In der Vergangenheit haben Finanzdienstleister die Risiken rein auf der Kreditwürdigkeit eines Unternehmens basierend bewertet. Allerdings hängt die Kreditwürdigkeit von einer Vielzahl von Faktoren ab – und nicht nur, wie zuverlässig ein Lieferant die Waren bereitstellt oder wie pünktlich ein Käufer zahlt. Außerdem war dieser Prozess oft langwierig und teuer. Dank Big Data hat sich das nun geändert. Eine Finanzierung ist heute viel schneller möglich, denn für Finanzdienstleister war es lange Zeit schwierig, Risiken anders als anhand der Bonität zu bewerten. Heute können Geldgeber bei der Risikobewertung tatsächliche Transaktionshistorien zur Entscheidungsfindung und Berechnung von Konditionen heranziehen. Und hierbei zählt dann oftmals auch die Bonität des Käufers, auch wenn der Lieferant die Finanzierung erhält.
So ist beispielsweise heute Lieferantenfinanzierung basierend auf tatsächlichen Prozessdaten aus der Cloud-Plattform von GT Nexus möglich. Diese Daten bestehen, da das Cloud-basierte Netzwerk über mehr als ein Jahrzehnt detaillierter Transaktionshistorie verfügt. Messzahlen auf der Käufer- und Verkäuferseite, wie Auftragserbringung, verspätete Lieferungen, Rückforderungen, pünktliche Zahlung oder stornierte Aufträge bestimmen das Risiko oder fließen als Kriterien in die Kreditwürdigkeit mit ein. So kann ein Finanzdienstleister Konditionen basierend auf dem tatsächlichen historischen Verhalten von Lieferanten oder Käufern festlegen.
Diese Art der leistungsorientierten Finanzierung ist für Käufer und Lieferanten sehr vorteilhaft. Die leistungsorientierte Kreditaufnahme ermöglicht eine erfolgsorientierte, bilanzneutrale Finanzierung. Big Data ist nur ein Bestandteil eines viel größeren Umbruchs, der in der Lieferkettenfinanzierung gerade stattfindet: Es ist heute möglich, an jedem Punkt in der Supply Chain Liquidität zu injizieren. Diese Schnittpunkte, an denen Geld in die Lieferkette fließen konnte, waren früher begrenzt. Kleine Lieferanten bekamen in der Vergangenheit häufig überhaupt keine Kredite oder sie mussten auf Kredite von lokalen Banken zurückgreifen, deren Darlehen naturgemäß sehr teuer waren. Der Umbruch in der Lieferkettenfinanzierung wird erst durch die gemeinsame Zusammenarbeit der Käufer, Lieferanten und Logistikdienstleister in einem einzigen Netzwerk möglich. Aber nicht nur die Lieferanten und Käufer wollen mehr Möglichkeiten zur Finanzierung ihrer Operationen. Auch die Finanzinstitute sind auf der Suche nach neuen Geschäftsmodellen. Schon jetzt unterstützen Cloud-basierte Plattformen Unternehmen bei der Entwicklung von Lösungen zur frühzeitigen Bezahlung (Early-Payment-Programme), bei denen Lieferanten die Möglichkeit haben, von ihren Käufern frühzeitig bezahlt zu werden. Die Käufer erhalten dafür wiederum einen Rabatt auf die Rechnung. Mit Big Data als Treiber zur finanziellen Entscheidungsfindung wird die Fähigkeit, Liquidität an jedem Punkt in der Lieferkette zu injizieren, Realität. Diese neue Art der Zusammenarbeit führt zu einer Win-Win-Situation für Käufer, Lieferanten und Finanzdienstleister.
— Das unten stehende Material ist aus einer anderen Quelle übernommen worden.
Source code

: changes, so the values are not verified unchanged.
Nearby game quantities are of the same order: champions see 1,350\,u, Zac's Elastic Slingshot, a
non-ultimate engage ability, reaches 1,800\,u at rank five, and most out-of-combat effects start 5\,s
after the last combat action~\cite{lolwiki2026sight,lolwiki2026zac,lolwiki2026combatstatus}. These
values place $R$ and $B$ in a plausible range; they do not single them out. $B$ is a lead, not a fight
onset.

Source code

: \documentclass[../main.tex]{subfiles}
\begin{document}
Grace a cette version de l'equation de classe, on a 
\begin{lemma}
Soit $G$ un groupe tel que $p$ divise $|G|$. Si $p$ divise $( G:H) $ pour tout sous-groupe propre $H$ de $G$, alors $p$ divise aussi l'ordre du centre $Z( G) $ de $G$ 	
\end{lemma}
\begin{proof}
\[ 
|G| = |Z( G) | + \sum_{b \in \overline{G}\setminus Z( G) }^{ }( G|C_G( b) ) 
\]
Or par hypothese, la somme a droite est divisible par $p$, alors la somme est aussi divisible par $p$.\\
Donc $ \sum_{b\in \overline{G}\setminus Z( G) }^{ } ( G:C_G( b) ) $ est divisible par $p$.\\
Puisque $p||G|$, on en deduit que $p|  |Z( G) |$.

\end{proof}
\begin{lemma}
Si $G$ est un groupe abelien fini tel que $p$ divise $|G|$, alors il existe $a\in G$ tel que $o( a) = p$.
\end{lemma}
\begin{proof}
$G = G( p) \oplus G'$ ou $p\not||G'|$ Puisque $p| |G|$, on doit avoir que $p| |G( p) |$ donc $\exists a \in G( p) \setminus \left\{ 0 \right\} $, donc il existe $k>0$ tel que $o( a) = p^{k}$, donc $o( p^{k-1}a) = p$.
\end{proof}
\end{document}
Die finanzielle Lieferkette lässt sich mit der physischen verbinden. Auch Bestände, die sich gerade auf dem Transportweg befinden, spielen eine erhebliche finanzielle Rolle. Eine datenbasierte Finanzierung kann den Grundstein für Dinge wie die Bestandsfinanzierung legen, bei der ein Finanzinstitut das Transaktionsinventar zur Verringerung der Bilanz des Lieferanten übernimmt. Vom Procure-to-Pay-Prozess über Transit und Zustellung gibt es Möglichkeiten, in denen Käufer und Finanzanbieter die Transparenz von Netzwerkplattformen nutzen können, um die Lieferketten durch innovative Finanzierungen zu festigen. Seit der Zeit der Akkreditive hat sich also etwas getan. Schon die Automatisierung hat viele Prozesse in der Supply Chain vereinfacht. De Idee, Netzwerkpartner über Cloud-Plattformen miteinander zu vernetzen, führt zu neuen Geschäftsmodellen. Das leistungsorientierte Finanzierungsmodell über die GT Nexus Plattform dient als Beispiel dafür, wie weit die traditionelle Idee der Lieferkettenfinanzierung weiterentwickelt wurde. Es geht nicht mehr nur um die Finanzierung von genehmigten Rechnungen. Cloud-basierte Plattformen revolutionieren Lieferketten und stellen sie so auf, dass die Finanzierung – basierend auf transparenten Transaktionen – so genutzt werden kann, dass alle Partner davon profitieren.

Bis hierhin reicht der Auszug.